Exercise description: Whatever follows the line containing "The preamp provides" in the listing below should be printed exactly, along with that line itself.

Material shown:
-------------------------
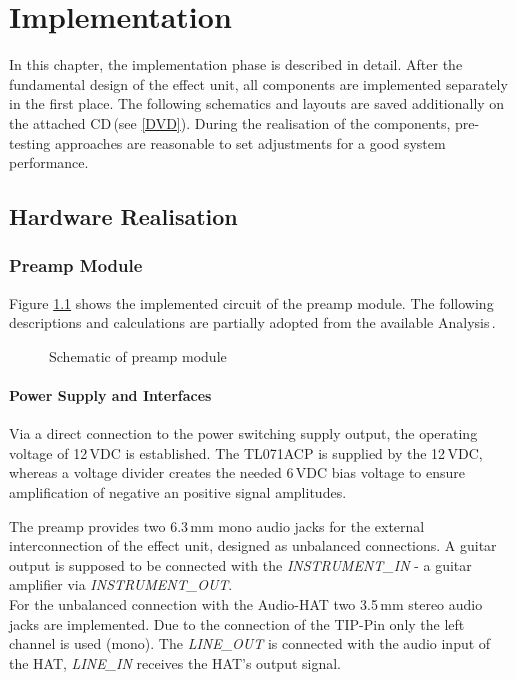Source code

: \newpage
\chapter{Implementation}

In this chapter, the implementation phase is described in detail. After the fundamental design of the effect unit, all components are implemented separately in the first place. The following schematics and layouts are saved additionally on the attached CD\,(see \ref{DVD}).
During the realisation of the components, pre-testing approaches are reasonable to set adjustments for a good system performance.  

\section{Hardware Realisation}

\subsection{Preamp Module}

Figure \ref{fig:Preamp_schematic} shows the implemented circuit of the preamp module.
The following descriptions and calculations are partially adopted from the available Analysis\,\cite{ElectroSmash:2017}.

\begin{figure}[H]
	\caption[Preamp_schematic]{Schematic of preamp module}
	\label{fig:Preamp_schematic}
	
\end{figure}


\subsubsection{Power Supply and Interfaces}

Via a direct connection to the power switching supply output, the operating voltage of 12\,VDC is established. The TL071ACP is supplied by the 12\,VDC, whereas a voltage divider creates the needed 6\,VDC
bias voltage to ensure amplification of negative an positive signal amplitudes.

The preamp provides two 6.3\,mm mono audio jacks for the external interconnection of the effect unit, designed as unbalanced connections. A guitar output is supposed to be connected with the \textit{INSTRUMENT\_IN} - a guitar amplifier via \textit{INSTRUMENT\_OUT}.\\
For the unbalanced connection with the Audio-HAT two 3.5\,mm stereo audio jacks are implemented.
Due to the connection of the TIP-Pin only the left channel is used (mono).
The \textit{LINE\_OUT} is connected with the audio input of the HAT, \textit{LINE\_IN} receives the HAT's 
output signal.\\
\\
-------------------------
Exercise result:
The preamp provides two 6.3\,mm mono audio jacks for the external interconnection of the effect unit, designed as unbalanced connections. A guitar output is supposed to be connected with the \textit{INSTRUMENT\_IN} - a guitar amplifier via \textit{INSTRUMENT\_OUT}.\\
For the unbalanced connection with the Audio-HAT two 3.5\,mm stereo audio jacks are implemented.
Due to the connection of the TIP-Pin only the left channel is used (mono).
The \textit{LINE\_OUT} is connected with the audio input of the HAT, \textit{LINE\_IN} receives the HAT's 
output signal.\\
\\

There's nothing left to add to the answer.